Rendered images with source text
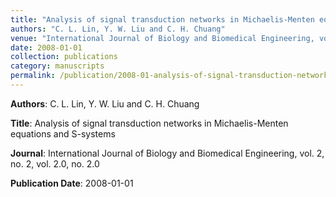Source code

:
 ```yaml
---
title: "Analysis of signal transduction networks in Michaelis-Menten equations and S-systems"
authors: "C. L. Lin, Y. W. Liu and C. H. Chuang"
venue: "International Journal of Biology and Biomedical Engineering, vol. 2, no. 2, vol. 2.0, no. 2.0"
date: 2008-01-01
collection: publications
category: manuscripts
permalink: /publication/2008-01-analysis-of-signal-transduction-networks-in-michaelis-menten-equations-and-s-systems
---
```


**Authors**: C. L. Lin, Y. W. Liu and C. H. Chuang

**Title**: Analysis of signal transduction networks in Michaelis-Menten equations and S-systems

**Journal**: International Journal of Biology and Biomedical Engineering, vol. 2, no. 2, vol. 2.0, no. 2.0

**Publication Date**: 2008-01-01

PROBLEM REQUIREMENTS: Write out every line of the entries that holds the word "Biomedical".

SOLUTION BELOW:
venue: "International Journal of Biology and Biomedical Engineering, vol. 2, no. 2, vol. 2.0, no. 2.0"
**Journal**: International Journal of Biology and Biomedical Engineering, vol. 2, no. 2, vol. 2.0, no. 2.0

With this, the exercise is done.